> _Task to complete_: Go through the entries below. Copy each line in which "that" appears.

Pictures paired with source code
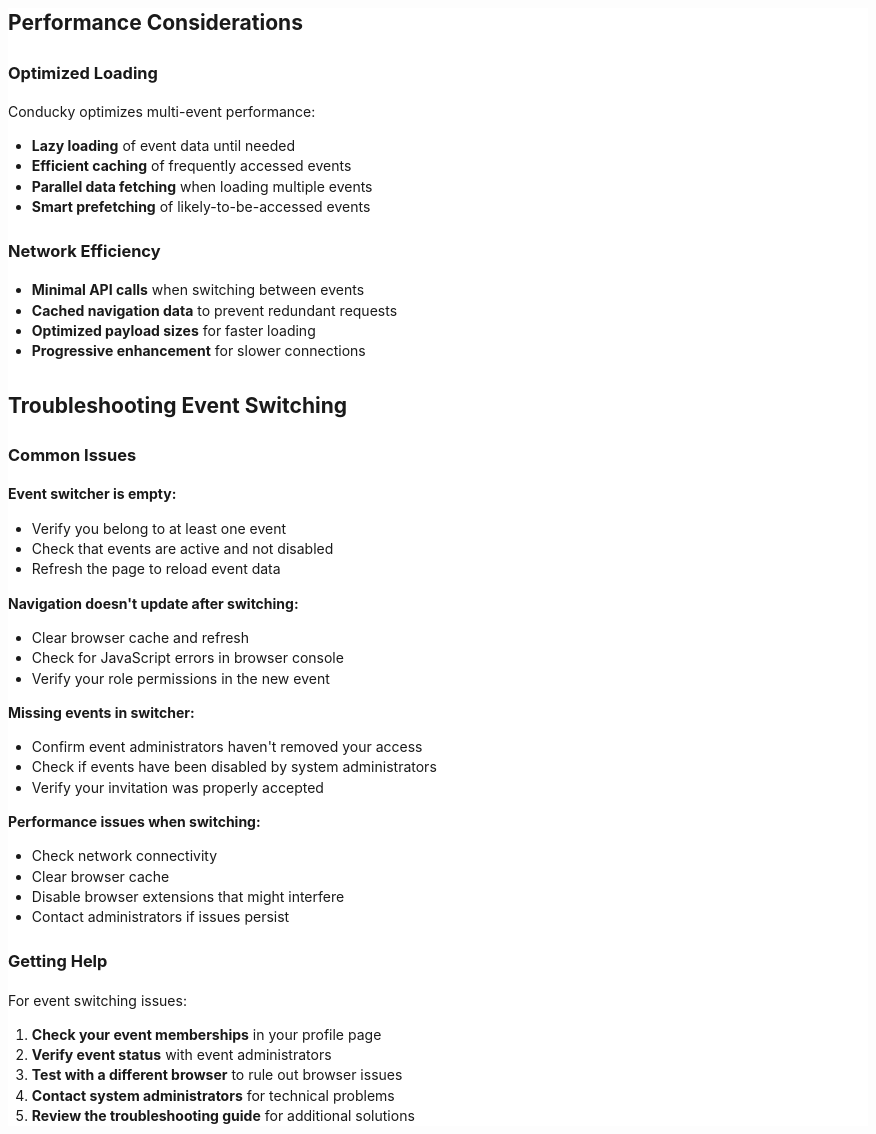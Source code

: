 ## Performance Considerations

### Optimized Loading
Conducky optimizes multi-event performance:
- **Lazy loading** of event data until needed
- **Efficient caching** of frequently accessed events
- **Parallel data fetching** when loading multiple events
- **Smart prefetching** of likely-to-be-accessed events

### Network Efficiency
- **Minimal API calls** when switching between events
- **Cached navigation data** to prevent redundant requests
- **Optimized payload sizes** for faster loading
- **Progressive enhancement** for slower connections

## Troubleshooting Event Switching

### Common Issues

**Event switcher is empty:**
- Verify you belong to at least one event
- Check that events are active and not disabled
- Refresh the page to reload event data

**Navigation doesn't update after switching:**
- Clear browser cache and refresh
- Check for JavaScript errors in browser console
- Verify your role permissions in the new event

**Missing events in switcher:**
- Confirm event administrators haven't removed your access
- Check if events have been disabled by system administrators
- Verify your invitation was properly accepted

**Performance issues when switching:**
- Check network connectivity
- Clear browser cache
- Disable browser extensions that might interfere
- Contact administrators if issues persist

### Getting Help

For event switching issues:
1. **Check your event memberships** in your profile page
2. **Verify event status** with event administrators
3. **Test with a different browser** to rule out browser issues
4. **Contact system administrators** for technical problems
5. **Review the troubleshooting guide** for additional solutions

> _Response box_:
- Check that events are active and not disabled
- Disable browser extensions that might interfere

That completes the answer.